Pastor’s Corner 7/15/2012

While I am on vacation this month, I offer this Reflection for your consideration.

Amos was not part of the religious establishment; he was a shepherd and a fruit grower. Yet through him God spoke, condemning those who trampled on the needy. Amos had hope for the true restoration of Israel as God’s faithful and just people. It was for his forthright preaching that he was reviled and driven from the official sanctuary at Bethel.

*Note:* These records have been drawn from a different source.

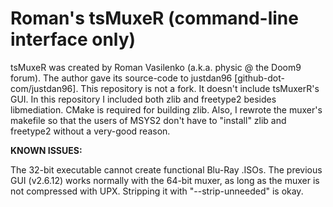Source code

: # Roman's tsMuxeR (command-line interface only)

tsMuxeR was created by Roman Vasilenko (a.k.a. physic @ the Doom9 forum).
The author gave its source-code to justdan96 [github-dot-com/justdan96].
This repository is not a fork. It doesn't include tsMuxerR's GUI.
In this repository I included both zlib and freetype2 besides libmediation.
CMake is required for building zlib.
Also, I rewrote the muxer's makefile so that the users of MSYS2 don't have to "install" zlib and freetype2 without a very-good reason.

**KNOWN ISSUES:**

The 32-bit executable cannot create functional Blu-Ray .ISOs.
The previous GUI (v2.6.12) works normally with the 64-bit muxer, as long as the muxer is not compressed with UPX. Stripping it with "--strip-unneeded" is okay.
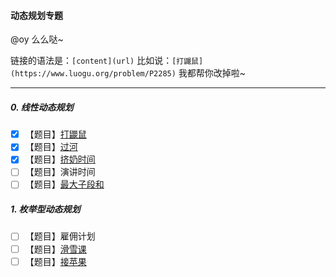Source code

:

#### 动态规划专题

@oy 么么哒~ 

链接的语法是：`[content](url)` 
比如说：`[打鼹鼠](https://www.luogu.org/problem/P2285)`
我都帮你改掉啦~

-----

##### 0. 线性动态规划

- [x] 【题目】[打鼹鼠](https://www.luogu.org/problem/P2285)
- [x] 【题目】[过河](https://www.luogu.org/problem/P1052)
- [x] 【题目】[挤奶时间](https://www.luogu.org/problem/P2889)
- [ ] 【题目】演讲时间
- [ ] 【题目】[最大子段和](https://www.luogu.org/problem/P1115)

##### 1. 枚举型动态规划

- [ ] 【题目】雇佣计划
- [ ] 【题目】[滑雪课](https://www.luogu.org/problem/P2948)
- [ ] 【题目】[接苹果](https://www.luogu.org/problem/P2690)
<!--stackedit_data:
eyJoaXN0b3J5IjpbMjU0Njg4MDA0XX0=
-->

Likewise, Jesus was not part of the religious or political establishment, nor were “the Twelve.” They were, like Amos, hard-working common folks—mostly fishermen. Yet Jesus and his followers were the ones who truly proclaimed the coming of God’s reign of justice and love. Although Jesus had no official position in government or religion, he had power and authority rooted in his identity as God’s beloved. He had power over unclean spirits, and he shared that power with those he sent out two by two to proclaim—with that same authority—the coming of God’s reign.

Jesus, and those he called to join in his mission, were able to change things, cast out evil spirits, and bring health and wholeness to their fellow citizens. This they did with little equipment and no complex organization. They brought no extra food, or even a stash of coffee (just in case!). They carried no bag of extra clothes, no briefcase full of notes; they did not bring a laptop computer nor a memory stick. They had neither cash nor debit or credit cards. For food, shelter, and clothing they had to rely on their hosts. Their message was simple and direct; their service was uncomplicated.

The repentance leading to freedom and wholeness for which Jesus and his messengers called was illustrated in their very bearing and disposition. “To repent” means to turn around and change your ways, thinking and acting differently. In other words, to repent is to go beyond your usual way of thinking, feeling and interpreting life, as wall as beyond your usual way of acting. To carry out their mission, those Jesus sent had to let go of their dependence on the security of their possessions and control over how things would go in their lives. Instead they learned to find security in faith and trust in the one who had sent them and in the hospitality of those who would be there to receive them.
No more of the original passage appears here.